As soon as I visited the monkey colony in Sukhum, I felt death is a constant presence. The monkey’s life cycle is shorter, so it happens – now and then – that one of the cages remains empty. In those six years I worked on the film, some great characters disappeared, like The Professor or Afrikanîch (The African). Afonea, who was raised by Tania at home and whom we filmed on several occasions between 2011 and 2014, died a year ago. These were baboons and macaques with a visible personality, so they received a nickname and were sort of famous among the caretakers and visitors, but there are so many others who are only known by a number. [Every monkey that lived and died in Sukhum is registered in the archives since August 1927]. Apart from natural death, there are the experiments and – although the personnel is very discreet about it – it is obvious that some of the monkeys are sacrificed during or after these tests. It’s a sad paradox that these experiments are partly dedicated to rejuvenation and prolonging life (I spoke about them here).
I’ve never seen a monkey die, but I always wanted to film one being born. I thought of all these tens of thousands of monkeys that were born at the Primate Institute, 13 or maybe 14 generations that saw the light of day in these cages. It occurred to me early on, when I was writing the project, and became an obsession. The problem is that monkeys usually deliver at night, when there are no humans around and they can be quiet.
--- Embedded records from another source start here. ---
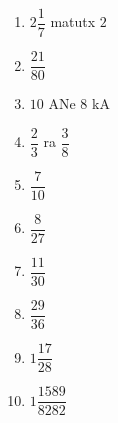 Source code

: \begin{multicols}{4}
\begin{enumerate}[$(1)$]
\item $2\dfrac{1}{7}$  matutx $2$ 
\item $\dfrac{21}{80}$ 
\item $10$ ANe $8$ kA 
\item $\dfrac{2}{3}$ ra $\dfrac{3}{8}$
\item $\dfrac{7}{10}$ 
\item $\dfrac{8}{27}$ 
\item $\dfrac{11}{30}$ 
\item $\dfrac{29}{36}$
\item $1\dfrac{17}{28}$ 
\item $1\dfrac{1589}{8282}$ 
\end{enumerate}
\end{multicols}



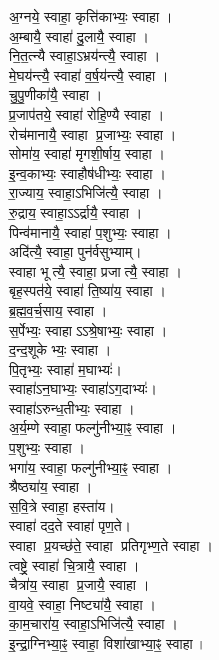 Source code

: अ॒ग्नये॒ स्वाहा॒ कृत्ति॑काभ्यः॒ स्वाहा।\\
अ॒म्बायै॒ स्वाहा॑ दु॒लायै॒ स्वाहा।\\
नि॒त॒त्न्यै स्वाहा॒ऽभ्रय॑न्त्यै॒ स्वाहा।\\
मे॒घय॑न्त्यै॒ स्वाहा॑ व॒र्ष॒य॑न्त्यै॒ स्वाहा।\\
चु॒पु॒णीका॑यै॒ स्वाहा।\\
प्र॒जाप॑तये॒ स्वाहा॑ रोहि॒ण्यै स्वाहा।\\
रोच॑मानायै॒ स्वाहा प्र॒जाभ्यः॒ स्वाहा।\\
सोमा॑य॒ स्वाहा॑ मृगशी॒र्षाय॒ स्वाहा।\\
इ॒न्व॒काभ्यः॒ स्वाहौष॑धीभ्यः॒ स्वाहा।\\
रा॒ज्याय॒ स्वाहा॒ऽभिजि॑त्यै॒ स्वाहा।\\
रु॒द्राय॒ स्वाहा॒ऽऽर्द्रायै॒ स्वाहा।\\
पिन्व॑मानायै॒ स्वाहा॑ प॒शुभ्यः॒ स्वाहा।\\
अदि॑त्यै॒ स्वाहा॒ पुन॑र्वसुभ्याम्।\\
स्वाहा भूत्यै॒ स्वाहा॒ प्रजात्यै॒ स्वाहा।\\
बृह॒स्पत॑ये॒ स्वाहा॑ ति॒ष्या॑य॒ स्वाहा।\\
ब्र॒ह्म॒व॒र्च॒साय॒ स्वाहा।\\
स॒र्पेभ्यः॒ स्वाहाऽऽश्रे॒षाभ्यः॒ स्वाहा।\\
द॒न्द॒शूकेभ्यः॒ स्वाहा।\\
पि॒तृभ्यः॒ स्वाहा॑ म॒घाभ्यः॑।\\
स्वाहा॑ऽन॒घाभ्यः॒ स्वाहा॑ऽग॒दाभ्यः॑।\\
स्वाहा॑ऽरुन्ध॒तीभ्यः॒ स्वाहा।\\
अ॒र्य॒म्णे स्वाहा॒ फल्गु॑नीभ्या॒ꣴ॒ स्वाहा।\\
प॒शुभ्यः॒ स्वाहा।\\
भगा॑य॒ स्वाहा॒ फल्गु॑नीभ्या॒ꣴ॒ स्वाहा।\\
श्रैष्ठ्या॑य॒ स्वाहा।\\
स॒वि॒त्रे स्वाहा॒ हस्ता॑य।\\
स्वाहा॑ दद॒ते स्वाहा॑ पृण॒ते।\\
स्वाहा प्र॒यच्छ॑ते॒ स्वाहा प्रतिगृभ्ण॒ते स्वाहा।\\
त्वष्ट्रे॒ स्वाहा॑ चि॒त्रायै॒ स्वाहा।\\
चैत्रा॑य॒ स्वाहा प्र॒जायै॒ स्वाहा।\\
वा॒यवे॒ स्वाहा॒ निष्ट्या॑यै॒ स्वाहा।\\
का॒म॒चारा॑य॒ स्वाहा॒ऽभिजि॑त्यै॒ स्वाहा।\\
इ॒न्द्रा॒ग्निभ्या॒ꣴ॒ स्वाहा॒ विशा॑खाभ्या॒ꣴ॒ स्वाहा।\\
And then, you have to be there during the birth season (the seasons are different for macaques and baboons). It happened a few times that the caretakers showed us in the morning a baby born the previous night. But I wanted to witness the moment…
So, in spring 2016, we went there equipped with a hunting camera, that can record at night and is triggered by movement. Titi, our assistant camera, made a special plaque and fixed it on a cage where a pregnant macaque was expected to deliver. We were happy that the male-husband didn’t tear it apart. He sniffed it for a while and then forgot about the camera. Every morning we checked the cage and the footage. After two weeks we left. When we came back in August 2016, Olga Sergheevna – the veterinarian of the Institute – told us that the female had delivered a dead baby. It happens once in a while… And then, a year later – this August, I found out that Olga suddenly passed away. Olga was a very experienced researcher and was very fond of monkeys, she noticed everything on her morning rounds when she inspected the cages. She will be missed.